居庸关外,漫天黄沙。
两支庞大的军队在关口前的官道上撞在了一起。旌旗蔽日,却透著一股子颓唐气。
左边是山东备倭兵,领头的是广宁伯刘安;右边是河南卫所军,带队的是个一脸络腮胡子的指挥使,叫马青。
“刘伯爷,您这也太慢了吧?”
马青勒住马,抹了一把脸上的土,语气里带着几分阴阳怪气:“这时候才到,怕是连皇上的热乎饭都赶不上了。还是说,您是在路上那是等著看看那边的动静?”
他指了指北京城的方向。
刘安眼皮跳了跳,没接这个茬。他心里确实有鬼。
孙太后的密信就揣在他怀里,信上说得含糊,什么“静观其变”,什么“保卫京师为重,切勿浪战”。那意思再明白不过了:皇帝要是死了,或者是被抓了,他们这两路兵就是太后手里的筹码,是用来立新君、稳朝局的。
所以这一路上,他是走两步退一步,比大姑娘上轿还磨蹭。
“马指挥使说笑了。”刘安打了个哈哈,一脸的正气凛然,“本爵是粮草未济,为了大军不饿肚子,这才耽搁了行程。倒是你,河南离得这么近,怎么也才到?”
两人对视一眼,都从对方眼里看到了那点不可言说的小九九。
大家都是老狐狸,谁也别嫌谁骚。
“行了,别扯淡了。”马青往地上啐了一口唾沫,“既然都到了,那就进关吧。反正去了京城也是守城墙,也就是换个地方睡觉。”
两军正要合流往关里挤。
突然。
“轰——!!”
一声炮响,从北边的岔路口炸开。
紧接着,一队衣甲鲜明、杀气腾腾的骑兵横插过来,硬生生挡住了去路。
为首一员大将,金盔金甲,胯下骑着一匹神俊的西域汗血马,手里提着一把明晃晃的尚方宝剑。他身后,立著一面崭新的大旗,上面绣著一个斗大的“石”字。
正是刚刚被封了武清侯的石亨。
“停下!”
石亨一声暴喝,声音洪亮如钟,震得刘安耳朵嗡嗡响。
“谁让你们进京的?!”
刘安眉头一皱,心里不爽。我是伯爵,你石亨以前不过是个大同败军之将,凭什么跟我咋呼?

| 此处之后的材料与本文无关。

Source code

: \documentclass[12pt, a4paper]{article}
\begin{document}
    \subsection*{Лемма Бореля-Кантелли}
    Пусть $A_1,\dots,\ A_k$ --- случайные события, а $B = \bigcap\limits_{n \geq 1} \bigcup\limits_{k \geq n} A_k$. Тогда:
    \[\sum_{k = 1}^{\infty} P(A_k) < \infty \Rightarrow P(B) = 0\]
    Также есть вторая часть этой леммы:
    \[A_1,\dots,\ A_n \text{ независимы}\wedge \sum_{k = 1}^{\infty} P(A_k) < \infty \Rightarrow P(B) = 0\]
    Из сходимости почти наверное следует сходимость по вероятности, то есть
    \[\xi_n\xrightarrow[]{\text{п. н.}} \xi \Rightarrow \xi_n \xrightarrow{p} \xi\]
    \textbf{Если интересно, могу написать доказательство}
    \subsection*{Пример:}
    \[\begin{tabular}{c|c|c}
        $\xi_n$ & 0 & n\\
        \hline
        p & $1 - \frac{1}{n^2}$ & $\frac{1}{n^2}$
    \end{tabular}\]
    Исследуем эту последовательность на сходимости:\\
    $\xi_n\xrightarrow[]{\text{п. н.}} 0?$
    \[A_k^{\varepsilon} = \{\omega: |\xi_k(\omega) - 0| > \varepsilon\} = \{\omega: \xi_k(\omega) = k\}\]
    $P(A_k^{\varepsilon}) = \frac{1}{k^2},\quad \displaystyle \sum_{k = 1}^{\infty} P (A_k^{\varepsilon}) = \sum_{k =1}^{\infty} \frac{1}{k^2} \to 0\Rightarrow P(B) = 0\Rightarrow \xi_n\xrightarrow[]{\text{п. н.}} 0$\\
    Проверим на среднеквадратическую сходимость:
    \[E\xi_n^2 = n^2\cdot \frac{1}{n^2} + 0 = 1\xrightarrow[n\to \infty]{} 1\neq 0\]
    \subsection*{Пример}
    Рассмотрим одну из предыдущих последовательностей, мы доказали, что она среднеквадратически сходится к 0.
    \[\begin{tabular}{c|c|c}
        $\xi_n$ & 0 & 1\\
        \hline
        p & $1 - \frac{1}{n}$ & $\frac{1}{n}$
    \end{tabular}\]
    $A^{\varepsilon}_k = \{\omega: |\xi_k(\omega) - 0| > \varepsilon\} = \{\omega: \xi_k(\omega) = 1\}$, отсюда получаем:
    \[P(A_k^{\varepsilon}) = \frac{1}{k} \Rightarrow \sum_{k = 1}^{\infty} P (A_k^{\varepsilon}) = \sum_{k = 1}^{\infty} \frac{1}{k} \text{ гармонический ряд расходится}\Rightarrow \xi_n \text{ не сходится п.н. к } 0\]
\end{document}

“石亨?”刘安沉下脸,“本爵奉旨勤王,驰援京师。你拦路是个什么意思?难不成你要造反?”
“奉旨勤王?”
石亨像是听到了什么天大的笑话,仰天大笑,笑得眼泪都快出来了。他一笑,他身后的几百名亲兵也跟着笑,笑声里充满了不加掩饰的嘲讽。
“刘大人,马大人,你们这消息也太闭塞了吧?”
石亨止住笑,用一种看乡下土包子的眼神看着这两位封疆大吏:
“勤王?勤谁的王?”
“皇上都不在京城,你们去京城勤个鸟的王?给太后那个老娘们看大门吗?”
“放肆!”刘安大怒,“石亨,你敢侮辱太后!而且你说什么?皇上不在京城?”
石亨懒得跟他废话。
他从马鞍旁拿起一个沉甸甸的布袋子,猛地朝刘安扔了过去。
“接着!”
刘安下意识地伸手一接,手腕差点被砸脱臼。那袋子太沉了!
“打开看看。”石亨抱着肩膀,一脸的戏谑。
刘安狐疑地解开袋子口。
“哗啦——”
金光。
刺眼的金光。
袋子里装的不是别的,全是金灿灿的佛头、金镶玉的酒杯,还有一大把带着血迹的极品红宝石。
周围的士兵们眼睛瞬间直了,呼吸声变得像拉风箱一样粗重。
“这这是?”刘安的手都在抖。
“瓦剌人的。”
石亨轻描淡写地说道,仿佛那只是一袋土豆:
“这是陛下前天在清风口赏给我的。也不多,就这点玩意儿,也就是我那三千营弟兄们一顿饭的赏钱。”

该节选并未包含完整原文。